The general mineral assemblage of the chromitite seams in the Bushveld Complex consists of olivine + chromite, chromite +/- bronzite + plagioclase, chromite + plagioclase, and chromite + clinopyroxene.

The BIC's layered sequence is commonly divided into five different zones:

- Upper Zone : This is the uppermost component of the Rustenburg Layered Suite (RLS). This zone is a thick gabbroic succession and is laterally dominant in iron-rich cumulates that host one of the world's largest titanium-magnetite resources. The general rock assemblage is Gabbro + Olivine diorite + Anorthorsite. The upper zone is approximately 1,000-2,700 m thick and is composed of gabbro and anorthosite which overlays more differentiated rocks such as diorite progressively. The Upper Zone composes of 24 major layers of massive magnetite up to roughly 6 m thick. The contact between the Main and Upper Zones is commonly defined via the first occurrence of cumulus magnetite. On the other hand, some workers place the boundary on a notable pyroxenite layer characterized by reversals in stratigraphic trends of Sr isotopic ratios and iron enrichment that is located hundreds of meters under the first occurrence of cumulus magnetite.
- Main Zone : This is composed of a succession of gabbronorites with bands of pyroxenite and anorthosite. The Main Zone is roughly 1,600–3,500 m thick. There is a uniform sequence of cumulates consisting of norite and gabbronorite. The anorthosite layers make up roughly 5 percent of the lithology.

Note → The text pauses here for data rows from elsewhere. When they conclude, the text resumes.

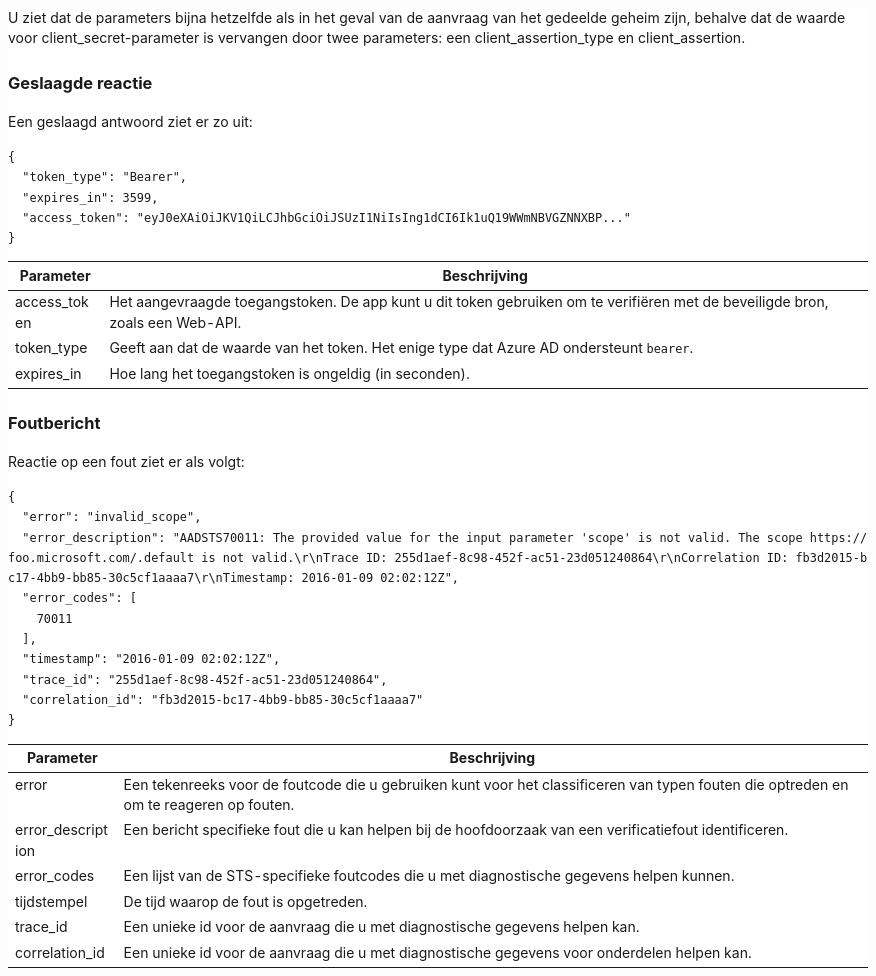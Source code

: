 U ziet dat de parameters bijna hetzelfde als in het geval van de aanvraag van het gedeelde geheim zijn, behalve dat de waarde voor client_secret-parameter is vervangen door twee parameters: een client_assertion_type en client_assertion.

### <a name="successful-response"></a>Geslaagde reactie
Een geslaagd antwoord ziet er zo uit:

```
{
  "token_type": "Bearer",
  "expires_in": 3599,
  "access_token": "eyJ0eXAiOiJKV1QiLCJhbGciOiJSUzI1NiIsIng1dCI6Ik1uQ19WWmNBVGZNNXBP..."
}
```

| Parameter | Beschrijving |
| --- | --- |
| access_token |Het aangevraagde toegangstoken. De app kunt u dit token gebruiken om te verifiëren met de beveiligde bron, zoals een Web-API. |
| token_type |Geeft aan dat de waarde van het token. Het enige type dat Azure AD ondersteunt `bearer`. |
| expires_in |Hoe lang het toegangstoken is ongeldig (in seconden). |

### <a name="error-response"></a>Foutbericht
Reactie op een fout ziet er als volgt:

```
{
  "error": "invalid_scope",
  "error_description": "AADSTS70011: The provided value for the input parameter 'scope' is not valid. The scope https://foo.microsoft.com/.default is not valid.\r\nTrace ID: 255d1aef-8c98-452f-ac51-23d051240864\r\nCorrelation ID: fb3d2015-bc17-4bb9-bb85-30c5cf1aaaa7\r\nTimestamp: 2016-01-09 02:02:12Z",
  "error_codes": [
    70011
  ],
  "timestamp": "2016-01-09 02:02:12Z",
  "trace_id": "255d1aef-8c98-452f-ac51-23d051240864",
  "correlation_id": "fb3d2015-bc17-4bb9-bb85-30c5cf1aaaa7"
}
```

| Parameter | Beschrijving |
| --- | --- |
| error |Een tekenreeks voor de foutcode die u gebruiken kunt voor het classificeren van typen fouten die optreden en om te reageren op fouten. |
| error_description |Een bericht specifieke fout die u kan helpen bij de hoofdoorzaak van een verificatiefout identificeren. |
| error_codes |Een lijst van de STS-specifieke foutcodes die u met diagnostische gegevens helpen kunnen. |
| tijdstempel |De tijd waarop de fout is opgetreden. |
| trace_id |Een unieke id voor de aanvraag die u met diagnostische gegevens helpen kan. |
| correlation_id |Een unieke id voor de aanvraag die u met diagnostische gegevens voor onderdelen helpen kan. |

Moreover, pyroxenite is scarce, and magnesian olivine and chromium spinel are not present in this zone.
- Critical Zone : Approximately 930-1500m thick, delimited as its section because it contains several chromitite seams/layers, this is where the chromitite layers are concentrated: composed of Lower Group chromites (LG) LG1-LG7, LG6 (subdivided as LG6A, LG6B), Middle Group chromites (found between lcz and ucz, t boundary) (MG) MG1 to MG4, and Uper Group chromites (UG) UG1 and UG2 for a total of 13 chromite seams recognized in the Critical zone. Zone subdivided as Upper and Lower critical subzones. As many as 25 individual chromite layers have been identified in the critical zone alone with 14 being identified as major chromitite seams subdivided into four different type: Type I-LCZ base cycles, Type II-UCZ base cycles, Type III-thin intermediate layer within cyclens, Type IV-stringers associated to OPX pegmatoids.

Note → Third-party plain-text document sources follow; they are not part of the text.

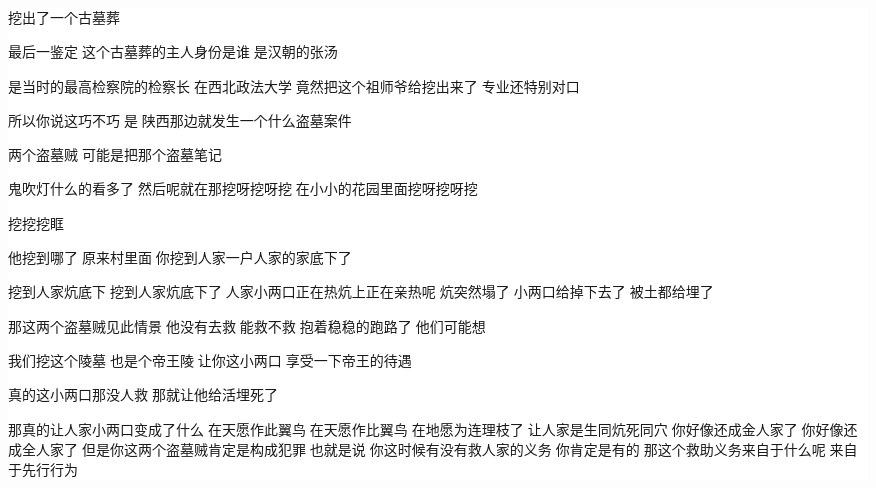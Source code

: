 挖出了一个古墓葬

最后一鉴定
这个古墓葬的主人身份是谁
是汉朝的张汤

是当时的最高检察院的检察长
在西北政法大学
竟然把这个祖师爷给挖出来了
专业还特别对口

所以你说这巧不巧
是
陕西那边就发生一个什么盗墓案件

两个盗墓贼
可能是把那个盗墓笔记

鬼吹灯什么的看多了
然后呢就在那挖呀挖呀挖
在小小的花园里面挖呀挖呀挖

挖挖挖眶

他挖到哪了
原来村里面
你挖到人家一户人家的家底下了

挖到人家炕底下
挖到人家炕底下了
人家小两口正在热炕上正在亲热呢
炕突然塌了
小两口给掉下去了
被土都给埋了

那这两个盗墓贼见此情景
他没有去救
能救不救
抱着稳稳的跑路了
他们可能想

我们挖这个陵墓
也是个帝王陵
让你这小两口
享受一下帝王的待遇

真的这小两口那没人救
那就让他给活埋死了

那真的让人家小两口变成了什么
在天愿作此翼鸟
在天愿作比翼鸟
在地愿为连理枝了
让人家是生同炕死同穴
你好像还成金人家了
你好像还成全人家了
但是你这两个盗墓贼肯定是构成犯罪
也就是说
你这时候有没有救人家的义务
你肯定是有的
那这个救助义务来自于什么呢
来自于先行行为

  - Upper Critical Zone: Approximately 450-1000m thick, defined as Anorthosite layer found between two chromite layers, MG2 and MG3 chromitites, with repetitive or cyclic layers of (the cyclic origin is disputed whether it is multiple injections of new magma or if it is by basal settling of a crystal mush transported by slurry flow), chromites overlain by harzburgite (not always present), then pyroxenite, norite and finally anorthosite.
  - Lower Critical Zone: It is an olivine-rich ultramafic cumulates that is approximately 500 m thick, composed entirely of ultramafic cumulates, dominated by pyroxenite with some presence of cumulus plagioclase in some rock layers. The LGs (LG1-LG7) hosted by this feldspathic pyroxenite contains LG6 is the thickest and most economic chromitite seam in Bushveld with a general rock assemblage of Pyroxenite, Harzburgite, Dunite
- Lower Zone: The general rock assemblage is Pyroxenite + Harzburgite + Dunite. The Lower Zone is roughly 900–1,600 m in thickness and is composed of layered olivine-saturated and orthopyroxene-saturated cumulates. The chromitite layers in this zone are only known from the northern and western parts of the complex.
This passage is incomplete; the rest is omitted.